無敗の格闘家でプロボクシング東洋太平洋スーパーバンタム級6位の那須川天心(25=帝拳)が23日、エディオンアリーナ大阪でWBA、WBO世界バンタム級14位ルイス・ロブレス(25=メキシコ)との54・8キロ契約体重8回戦に臨む。21日に大阪市内で行われた試合前会見では、ロシア侵攻で苦しむウクライナから来日した無敗のWBA世界フライ級王者、アルテム・ダラキアン(36)と対面し、通訳を通じてキーウ市の現状を教えてもらったことを明かした。

会見前にダラキアンと会話したという那須川は「コミュ力が高いので、自分から聞きにいきました。メディアでやっている(ウクライナの)状況と実際の人(の話)とは違うだろうと。ウクライナの人が来ているなら話したいと思いましたね、どういう状況なのかなとか」と強い興味を持っていた。

ダラキアンからは、ミサイルや空爆により警報やサイレンが街中に鳴り響く現状を教えてもらった。

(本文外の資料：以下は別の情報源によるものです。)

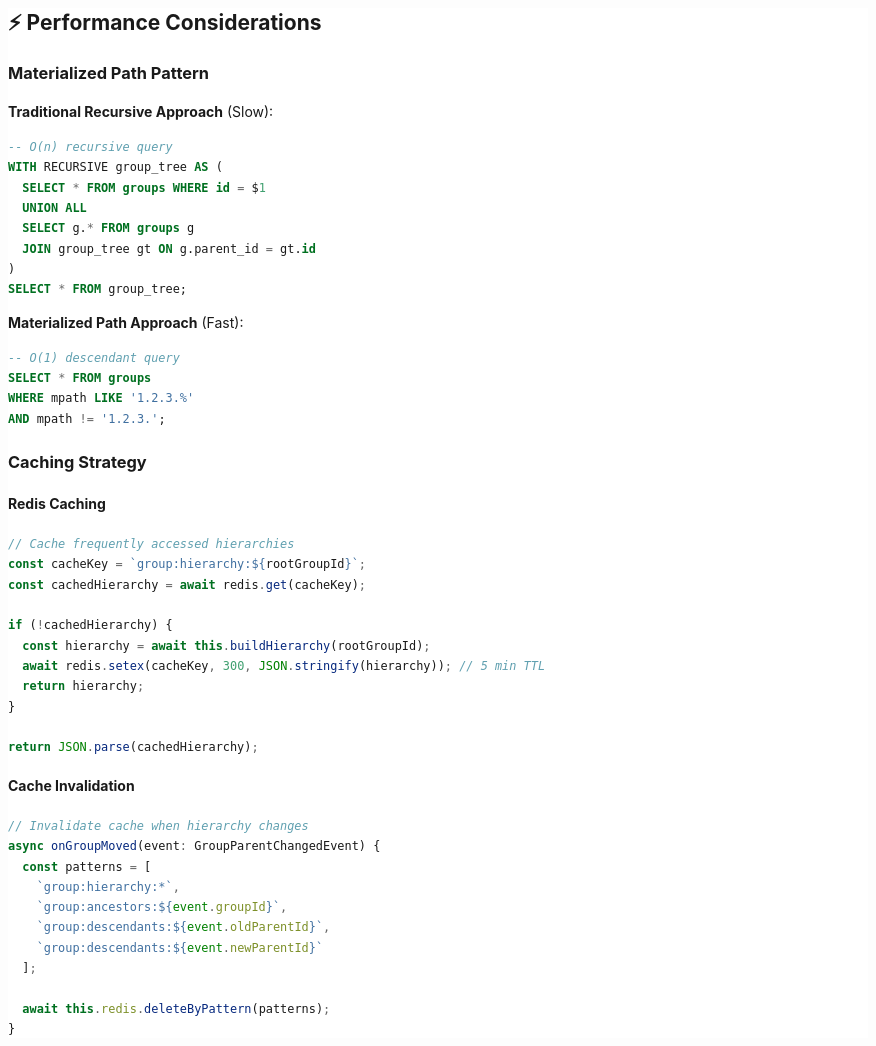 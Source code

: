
 ```javascript
```

## ⚡ Performance Considerations

### Materialized Path Pattern

**Traditional Recursive Approach** (Slow):
```sql
-- O(n) recursive query
WITH RECURSIVE group_tree AS (
  SELECT * FROM groups WHERE id = $1
  UNION ALL
  SELECT g.* FROM groups g
  JOIN group_tree gt ON g.parent_id = gt.id
)
SELECT * FROM group_tree;
```

**Materialized Path Approach** (Fast):
```sql
-- O(1) descendant query
SELECT * FROM groups 
WHERE mpath LIKE '1.2.3.%' 
AND mpath != '1.2.3.';
```

### Caching Strategy

#### Redis Caching
```typescript
// Cache frequently accessed hierarchies
const cacheKey = `group:hierarchy:${rootGroupId}`;
const cachedHierarchy = await redis.get(cacheKey);

if (!cachedHierarchy) {
  const hierarchy = await this.buildHierarchy(rootGroupId);
  await redis.setex(cacheKey, 300, JSON.stringify(hierarchy)); // 5 min TTL
  return hierarchy;
}

return JSON.parse(cachedHierarchy);
```

#### Cache Invalidation
```typescript
// Invalidate cache when hierarchy changes
async onGroupMoved(event: GroupParentChangedEvent) {
  const patterns = [
    `group:hierarchy:*`,
    `group:ancestors:${event.groupId}`,
    `group:descendants:${event.oldParentId}`,
    `group:descendants:${event.newParentId}`
  ];
  
  await this.redis.deleteByPattern(patterns);
}
```
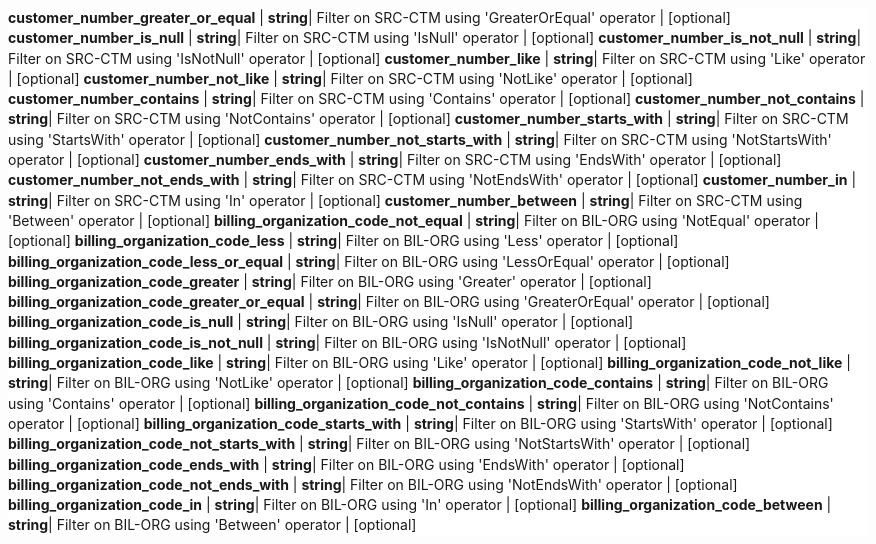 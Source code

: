 **customer_number_greater_or_equal** | **string**| Filter on SRC-CTM using &#39;GreaterOrEqual&#39; operator | [optional]
 **customer_number_is_null** | **string**| Filter on SRC-CTM using &#39;IsNull&#39; operator | [optional]
 **customer_number_is_not_null** | **string**| Filter on SRC-CTM using &#39;IsNotNull&#39; operator | [optional]
 **customer_number_like** | **string**| Filter on SRC-CTM using &#39;Like&#39; operator | [optional]
 **customer_number_not_like** | **string**| Filter on SRC-CTM using &#39;NotLike&#39; operator | [optional]
 **customer_number_contains** | **string**| Filter on SRC-CTM using &#39;Contains&#39; operator | [optional]
 **customer_number_not_contains** | **string**| Filter on SRC-CTM using &#39;NotContains&#39; operator | [optional]
 **customer_number_starts_with** | **string**| Filter on SRC-CTM using &#39;StartsWith&#39; operator | [optional]
 **customer_number_not_starts_with** | **string**| Filter on SRC-CTM using &#39;NotStartsWith&#39; operator | [optional]
 **customer_number_ends_with** | **string**| Filter on SRC-CTM using &#39;EndsWith&#39; operator | [optional]
 **customer_number_not_ends_with** | **string**| Filter on SRC-CTM using &#39;NotEndsWith&#39; operator | [optional]
 **customer_number_in** | **string**| Filter on SRC-CTM using &#39;In&#39; operator | [optional]
 **customer_number_between** | **string**| Filter on SRC-CTM using &#39;Between&#39; operator | [optional]
 **billing_organization_code_not_equal** | **string**| Filter on BIL-ORG using &#39;NotEqual&#39; operator | [optional]
 **billing_organization_code_less** | **string**| Filter on BIL-ORG using &#39;Less&#39; operator | [optional]
 **billing_organization_code_less_or_equal** | **string**| Filter on BIL-ORG using &#39;LessOrEqual&#39; operator | [optional]
 **billing_organization_code_greater** | **string**| Filter on BIL-ORG using &#39;Greater&#39; operator | [optional]
 **billing_organization_code_greater_or_equal** | **string**| Filter on BIL-ORG using &#39;GreaterOrEqual&#39; operator | [optional]
 **billing_organization_code_is_null** | **string**| Filter on BIL-ORG using &#39;IsNull&#39; operator | [optional]
 **billing_organization_code_is_not_null** | **string**| Filter on BIL-ORG using &#39;IsNotNull&#39; operator | [optional]
 **billing_organization_code_like** | **string**| Filter on BIL-ORG using &#39;Like&#39; operator | [optional]
 **billing_organization_code_not_like** | **string**| Filter on BIL-ORG using &#39;NotLike&#39; operator | [optional]
 **billing_organization_code_contains** | **string**| Filter on BIL-ORG using &#39;Contains&#39; operator | [optional]
 **billing_organization_code_not_contains** | **string**| Filter on BIL-ORG using &#39;NotContains&#39; operator | [optional]
 **billing_organization_code_starts_with** | **string**| Filter on BIL-ORG using &#39;StartsWith&#39; operator | [optional]
 **billing_organization_code_not_starts_with** | **string**| Filter on BIL-ORG using &#39;NotStartsWith&#39; operator | [optional]
 **billing_organization_code_ends_with** | **string**| Filter on BIL-ORG using &#39;EndsWith&#39; operator | [optional]
 **billing_organization_code_not_ends_with** | **string**| Filter on BIL-ORG using &#39;NotEndsWith&#39; operator | [optional]
 **billing_organization_code_in** | **string**| Filter on BIL-ORG using &#39;In&#39; operator | [optional]
 **billing_organization_code_between** | **string**| Filter on BIL-ORG using &#39;Between&#39; operator | [optional]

WBA世界フライ級1位ユーリ阿久井政悟(28=倉敷守安)との7度目防衛戦に向け、ダラキアンがもっとも苦労したのがスパーリング相手を探すことだったそうだ。陣営のユーリ・ルーバン・プロモーターを通じ、何とか招聘(しょうへい)したメキシコ人パートナーが空襲警報やサイレンでメキシコ人が精神的に不安定になった時期もあったという。

那須川は「ダラキアン選手によると、今も(街は)やばいと聞いたんです。すごく大変な状況だと知り、そんな中で日本まで来てくれて、ありがとうという気持ちがあります。それでも試合はするじゃないですか。戦うことでしかみせられないというのが格闘家にはあると思う。そんな状況でも戦いは続くし、なくならないんだなと」とうなずいた。

そんな那須川の積極的な行動がダラキアン陣営に伝わり、会見前後に那須川はウクライナから来日したダラキアンのチームメンバーらと記念撮影を頼まれていた。

22日の前日計量後、那須川は「必死に戦うし、僕達が戦うことに意味がある。僕もそうですけど、世界タイトルが2つあるし、ウクライナから(ダラキアンが)戦争中なのに来てくれている。いろんな思いがあっての戦いだと思う。その殴り合いをみてほしいと思います。みんなで盛り上げるし、戦います」と決意を新たにリングに向かう。